Code
library(tidyverse)

Elephants

Load the data

Load a dataset on elephants.

Code
ele <- read_table(
  "https://www.massey.ac.nz/~anhsmith/data/elephant.txt"
  ) |> 
  rename("Height" = `Shoulder.height`) # renames the variable

str(ele)
spc_tbl_ [312 × 3] (S3: spec_tbl_df/tbl_df/tbl/data.frame)
 $ Sex   : chr [1:312] "F" "F" "F" "F" ...
 $ Age   : num [1:312] 0 0 0 0 0 0 0 0 1 1 ...
 $ Height: num [1:312] 79 83 86 90 91 93 96 102 94 96 ...
 - attr(*, "spec")=
  .. cols(
  ..   Sex = col_character(),
  ..   Age = col_double(),
  ..   Shoulder.height = col_double()
  .. )

There are three variables:

  • Sex: M or F
  • Age: in years
  • Height: shoulder height in cm

Explore the distribution of heights

Examine the distribution of the heights.

Code
ggplot(ele) + 
  aes(x = Height) +
  geom_histogram(
    aes(y = after_stat(density)) # this aes goes here because 
                                 # it only applies to geom_histogram
    ) + 
  geom_density()

Does that look normally distributed to you? Is it symmetrical and bell-shaped?
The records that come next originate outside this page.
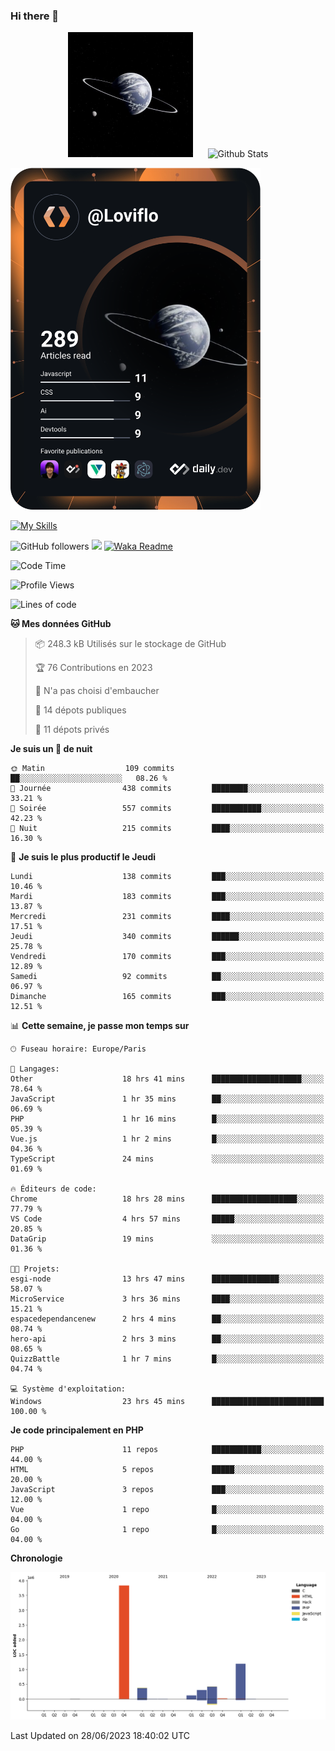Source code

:### Hi there 👋

<p align="center">
  <img src="https://github.com/Loviflo/Loviflo/blob/main/img/portrait.jpg" alt="Loviflo" height="200" style="margin-right: 20px"/>
  <img src="https://github-readme-stats.vercel.app/api?username=Loviflo&show_icons=true&theme=graywhite" alt="Github Stats" />
</p>

<a href="https://app.daily.dev/loviflo"><img src="https://github.com/loviflo/loviflo/blob/main/devcard.svg" width="400" alt="Loviflo's Dev Card"/></a>


[![My Skills](https://skillicons.dev/icons?i=php,laravel,symfony,mysql,js,ts,html,css,sass,angular,docker,webpack,vscode,figma,git,github,gitlab)](https://skillicons.dev)


![GitHub followers](https://img.shields.io/github/followers/Loviflo?label=Follow&style=social)
![](https://visitor-badge.glitch.me/badge?page_id=Loviflo.Loviflo)
[![Waka Readme](https://github.com/Loviflo/Loviflo/actions/workflows/update-stats.yml/badge.svg)](https://github.com/Loviflo/Loviflo/actions/workflows/update-stats.yml)

<!--START_SECTION:waka-->
![Code Time](http://img.shields.io/badge/Code%20Time-1%2C271%20hrs%2025%20mins-blue)

![Profile Views](http://img.shields.io/badge/Vues%20du%20profil-0-blue)

![Lines of code](https://img.shields.io/badge/Depuis%20Hello%20World%2C%20j%27ai%20%C3%A9crit-6.2%20million%20Lignes%20de%20code-blue)

**🐱 Mes données GitHub** 

> 📦 248.3 kB Utilisés sur le stockage de GitHub 
 > 
> 🏆 76 Contributions en 2023
 > 
> 🚫 N'a pas choisi d'embaucher
 > 
> 📜 14 dépots publiques 
 > 
> 🔑 11 dépots privés 
 > 
**Je suis un 🦉 de nuit** 

```text
🌞 Matin                  109 commits         ██░░░░░░░░░░░░░░░░░░░░░░░   08.26 % 
🌆 Journée                438 commits         ████████░░░░░░░░░░░░░░░░░   33.21 % 
🌃 Soirée                 557 commits         ███████████░░░░░░░░░░░░░░   42.23 % 
🌙 Nuit                   215 commits         ████░░░░░░░░░░░░░░░░░░░░░   16.30 % 
```
📅 **Je suis le plus productif le Jeudi** 

```text
Lundi                    138 commits         ███░░░░░░░░░░░░░░░░░░░░░░   10.46 % 
Mardi                    183 commits         ███░░░░░░░░░░░░░░░░░░░░░░   13.87 % 
Mercredi                 231 commits         ████░░░░░░░░░░░░░░░░░░░░░   17.51 % 
Jeudi                    340 commits         ██████░░░░░░░░░░░░░░░░░░░   25.78 % 
Vendredi                 170 commits         ███░░░░░░░░░░░░░░░░░░░░░░   12.89 % 
Samedi                   92 commits          ██░░░░░░░░░░░░░░░░░░░░░░░   06.97 % 
Dimanche                 165 commits         ███░░░░░░░░░░░░░░░░░░░░░░   12.51 % 
```


📊 **Cette semaine, je passe mon temps sur** 

```text
🕑︎ Fuseau horaire: Europe/Paris

💬 Langages: 
Other                    18 hrs 41 mins      ████████████████████░░░░░   78.64 % 
JavaScript               1 hr 35 mins        ██░░░░░░░░░░░░░░░░░░░░░░░   06.69 % 
PHP                      1 hr 16 mins        █░░░░░░░░░░░░░░░░░░░░░░░░   05.39 % 
Vue.js                   1 hr 2 mins         █░░░░░░░░░░░░░░░░░░░░░░░░   04.36 % 
TypeScript               24 mins             ░░░░░░░░░░░░░░░░░░░░░░░░░   01.69 % 

🔥 Éditeurs de code: 
Chrome                   18 hrs 28 mins      ███████████████████░░░░░░   77.79 % 
VS Code                  4 hrs 57 mins       █████░░░░░░░░░░░░░░░░░░░░   20.85 % 
DataGrip                 19 mins             ░░░░░░░░░░░░░░░░░░░░░░░░░   01.36 % 

🐱‍💻 Projets: 
esgi-node                13 hrs 47 mins      ███████████████░░░░░░░░░░   58.07 % 
MicroService             3 hrs 36 mins       ████░░░░░░░░░░░░░░░░░░░░░   15.21 % 
espacedependancenew      2 hrs 4 mins        ██░░░░░░░░░░░░░░░░░░░░░░░   08.74 % 
hero-api                 2 hrs 3 mins        ██░░░░░░░░░░░░░░░░░░░░░░░   08.65 % 
QuizzBattle              1 hr 7 mins         █░░░░░░░░░░░░░░░░░░░░░░░░   04.74 % 

💻 Système d'exploitation: 
Windows                  23 hrs 45 mins      █████████████████████████   100.00 % 
```

**Je code principalement en PHP** 

```text
PHP                      11 repos            ███████████░░░░░░░░░░░░░░   44.00 % 
HTML                     5 repos             █████░░░░░░░░░░░░░░░░░░░░   20.00 % 
JavaScript               3 repos             ███░░░░░░░░░░░░░░░░░░░░░░   12.00 % 
Vue                      1 repo              █░░░░░░░░░░░░░░░░░░░░░░░░   04.00 % 
Go                       1 repo              █░░░░░░░░░░░░░░░░░░░░░░░░   04.00 % 
```



**Chronologie**

![Lines of Code chart](https://raw.githubusercontent.com/Loviflo/Loviflo/main/assets/bar_graph.png)


 Last Updated on 28/06/2023 18:40:02 UTC
<!--END_SECTION:waka-->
We can test whether these data conform to a normal distribution model with a Shipiro-Wilk test for normality. The null hypothesis is that the data came from a population that is normal.

Code
shapiro.test(ele$Height)

    Shapiro-Wilk normality test

data:  ele$Height
W = 0.96785, p-value = 2.043e-06

The very low p-value says that we can reject the null hypothesis, and conclude that these data are very unlikely to have come from a normal distribution.

The data have both male and female elephants, so we should probably look at the sexes separately.

Code
ggplot(ele) + 
   aes(x = Height) +
   geom_histogram(
     aes(y = after_stat(density)) # this aes goes here because 
                                  # it only applies to geom_histogram
     ) + 
   geom_density() + 
   facet_grid( ~ Sex)

Code
ggplot(ele) + 
  aes(x = Height, fill = Sex, colour = Sex) +
  geom_density(alpha = .3)

It doesn’t look like there’s a major difference between the sexes in terms of the distribution of heights. Males might be a bit more variable than females (seeing the thicker tails).

Have a look at the values of age.

Code
ggplot(ele) + aes(Age) + geom_bar()

There is a wide range of ages, from 0 to 15 years old. Many elephants (49, to be exact) are 0 or 1 year old. Are the data normal if we remove these? We’ll first make a new copy of the data with the baby elephants removed and then repeat our tests for normality.

Code
ele2 <- ele |> filter(Age > 1) # make new dataset with babies removed

ggplot(ele2) +
  aes(x = Height) +
   geom_histogram(
     aes(y = after_stat(density)) 
                                  
     ) + 
   geom_density() 

That looks a bit more normal.

Code
shapiro.test(ele2$Height)

    Shapiro-Wilk normality test

data:  ele2$Height
W = 0.99394, p-value = 0.3726

Of elephants 2 years or older, there is no evidence that the heights do not come from a normal distribution (W = 1.0, p = 0.37). So, the heights of non-baby elephants appear approximately normally distributed.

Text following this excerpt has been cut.